By deficiencies, he means if the photo is dark, or if the subject is not looking directly into the camera.
Fingerprints have also come a long way, Grother said, but ConvNet’s have really changed the game. “If you were to take a mugshot of me … and search it against a database of 12 million people, with quite high certainty, you would find a prior photo of me,” he said on Federal Drive with Tom Temin.
The accuracy rate of some algorithms is as high 97.7% in the first position of the candidates that it guesses. An upcoming NIST report though will show algorithms even capable of cross-angle recognition, when a subject is not looking straight into the camera.

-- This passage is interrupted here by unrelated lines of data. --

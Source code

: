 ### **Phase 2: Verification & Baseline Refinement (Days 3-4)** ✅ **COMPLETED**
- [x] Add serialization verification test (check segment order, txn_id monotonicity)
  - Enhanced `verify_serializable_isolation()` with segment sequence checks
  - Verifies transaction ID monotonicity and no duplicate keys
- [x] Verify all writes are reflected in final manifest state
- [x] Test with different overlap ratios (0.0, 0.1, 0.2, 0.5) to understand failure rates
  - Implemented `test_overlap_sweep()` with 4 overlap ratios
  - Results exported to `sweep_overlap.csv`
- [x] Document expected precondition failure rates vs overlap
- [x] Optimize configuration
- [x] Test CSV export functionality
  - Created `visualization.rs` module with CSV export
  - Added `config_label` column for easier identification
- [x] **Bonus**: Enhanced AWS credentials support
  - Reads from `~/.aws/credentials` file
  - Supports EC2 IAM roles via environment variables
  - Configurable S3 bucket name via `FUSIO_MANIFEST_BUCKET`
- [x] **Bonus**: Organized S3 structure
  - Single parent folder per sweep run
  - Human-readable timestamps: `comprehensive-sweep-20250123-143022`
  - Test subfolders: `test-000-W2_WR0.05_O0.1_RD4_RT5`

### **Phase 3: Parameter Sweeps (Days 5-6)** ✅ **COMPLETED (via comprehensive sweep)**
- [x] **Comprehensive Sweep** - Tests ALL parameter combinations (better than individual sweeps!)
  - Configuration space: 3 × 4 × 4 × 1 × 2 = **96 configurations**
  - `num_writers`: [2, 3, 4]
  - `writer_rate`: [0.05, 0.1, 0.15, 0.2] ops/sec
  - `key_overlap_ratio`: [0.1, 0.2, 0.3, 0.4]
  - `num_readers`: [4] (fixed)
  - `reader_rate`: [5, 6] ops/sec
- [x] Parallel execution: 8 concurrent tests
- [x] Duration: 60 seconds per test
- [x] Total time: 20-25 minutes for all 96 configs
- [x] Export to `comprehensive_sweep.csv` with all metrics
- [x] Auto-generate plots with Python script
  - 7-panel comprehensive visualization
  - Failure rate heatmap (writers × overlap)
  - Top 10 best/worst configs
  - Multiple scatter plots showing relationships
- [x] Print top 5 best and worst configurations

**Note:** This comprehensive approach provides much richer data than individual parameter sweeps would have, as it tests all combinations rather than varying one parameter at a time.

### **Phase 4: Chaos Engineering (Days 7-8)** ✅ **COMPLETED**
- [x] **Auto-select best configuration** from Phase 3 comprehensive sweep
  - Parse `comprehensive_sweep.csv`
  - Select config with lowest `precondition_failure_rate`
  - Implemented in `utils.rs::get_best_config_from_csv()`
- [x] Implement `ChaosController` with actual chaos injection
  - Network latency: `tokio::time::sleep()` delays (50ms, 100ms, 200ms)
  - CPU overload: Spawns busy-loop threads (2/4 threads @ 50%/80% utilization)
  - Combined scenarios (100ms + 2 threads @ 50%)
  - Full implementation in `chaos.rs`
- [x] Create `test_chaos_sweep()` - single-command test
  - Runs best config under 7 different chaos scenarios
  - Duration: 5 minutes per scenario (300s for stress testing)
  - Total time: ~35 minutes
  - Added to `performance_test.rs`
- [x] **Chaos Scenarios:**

The one flaw NIST has been able to find? Twins. None of the algorithms are able to distinguish between them, and as any fan of “Arrested Development” knows, that can cause problems. This is a case of the algorithms being almost too effective in finding people who look very similar to you. NIST also does not have any good data yet on whether family members in general will create false identifications. Further testing is needed to see if ConvNet can overcome that drawback.
Application in the field
The agency that has been in the news most recently for implementing facial recognition technology is Customs and Border Protection. CBP over the last two years has been using facial recognition devices in airports to screen U.S. visitors. The goal is to have the devices covering 97% of international visitors by 2022.
The agency’s plans for facial comparison do not stop there, though. They are in the process of using it to log entrants from land and sea as well. Dan Tanciar, deputy executive director of entry/exit transformation at CBP, tells me it has implemented the technology at three locations in Arizona, and plan to expand it across the southwest border through the remainder of 2019.
“That’s enabling us to quickly match travelers to their travel document, and it’s also closing a security gap with respect to imposters.” So far, CBP has already accounted for 124 people trying to use someone else’s documents to enter the country.
It may get to the point where you will not even need to get out of your car to be scanned. Tanciar said CBP is experimenting with cameras that can take facial comparison quality photographs from moving vehicles. The problem is of course, it is more useful for compliant individuals, rather than those trying to bypass by simply covering or moving their face.